* **Exercise objective**
In the entries below, which lines run from the one containing "of informal & of informal & 1.00 \\" to the one containing "of injustic & of injustic & 1.00 \\"? Copy exactly those lines, ends included, and no others.

§ §

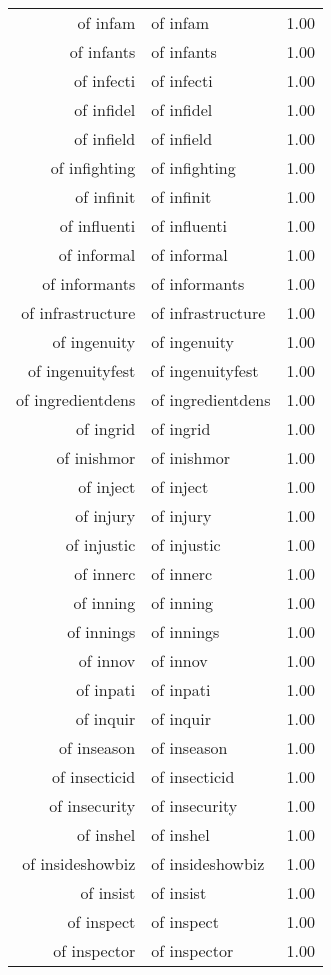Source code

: \begin{table}[ht]
\begin{tabular}{rlr}
  of infam & of infam & 1.00 \\ 
  of infants & of infants & 1.00 \\ 
  of infecti & of infecti & 1.00 \\ 
  of infidel & of infidel & 1.00 \\ 
  of infield & of infield & 1.00 \\ 
  of infighting & of infighting & 1.00 \\ 
  of infinit & of infinit & 1.00 \\ 
  of influenti & of influenti & 1.00 \\ 
  of informal & of informal & 1.00 \\ 
  of informants & of informants & 1.00 \\ 
  of infrastructure & of infrastructure & 1.00 \\ 
  of ingenuity & of ingenuity & 1.00 \\ 
  of ingenuityfest & of ingenuityfest & 1.00 \\ 
  of ingredientdens & of ingredientdens & 1.00 \\ 
  of ingrid & of ingrid & 1.00 \\ 
  of inishmor & of inishmor & 1.00 \\ 
  of inject & of inject & 1.00 \\ 
  of injury & of injury & 1.00 \\ 
  of injustic & of injustic & 1.00 \\ 
  of innerc & of innerc & 1.00 \\ 
  of inning & of inning & 1.00 \\ 
  of innings & of innings & 1.00 \\ 
  of innov & of innov & 1.00 \\ 
  of inpati & of inpati & 1.00 \\ 
  of inquir & of inquir & 1.00 \\ 
  of inseason & of inseason & 1.00 \\ 
  of insecticid & of insecticid & 1.00 \\ 
  of insecurity & of insecurity & 1.00 \\ 
  of inshel & of inshel & 1.00 \\ 
  of insideshowbiz & of insideshowbiz & 1.00 \\ 
  of insist & of insist & 1.00 \\ 
  of inspect & of inspect & 1.00 \\ 
  of inspector & of inspector & 1.00 \\ 

\end{tabular}
\end{table}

§ §

* **Problem solution**
  of informal & of informal & 1.00 \\ 
  of informants & of informants & 1.00 \\ 
  of infrastructure & of infrastructure & 1.00 \\ 
  of ingenuity & of ingenuity & 1.00 \\ 
  of ingenuityfest & of ingenuityfest & 1.00 \\ 
  of ingredientdens & of ingredientdens & 1.00 \\ 
  of ingrid & of ingrid & 1.00 \\ 
  of inishmor & of inishmor & 1.00 \\ 
  of inject & of inject & 1.00 \\ 
  of injury & of injury & 1.00 \\ 
  of injustic & of injustic & 1.00 \\ 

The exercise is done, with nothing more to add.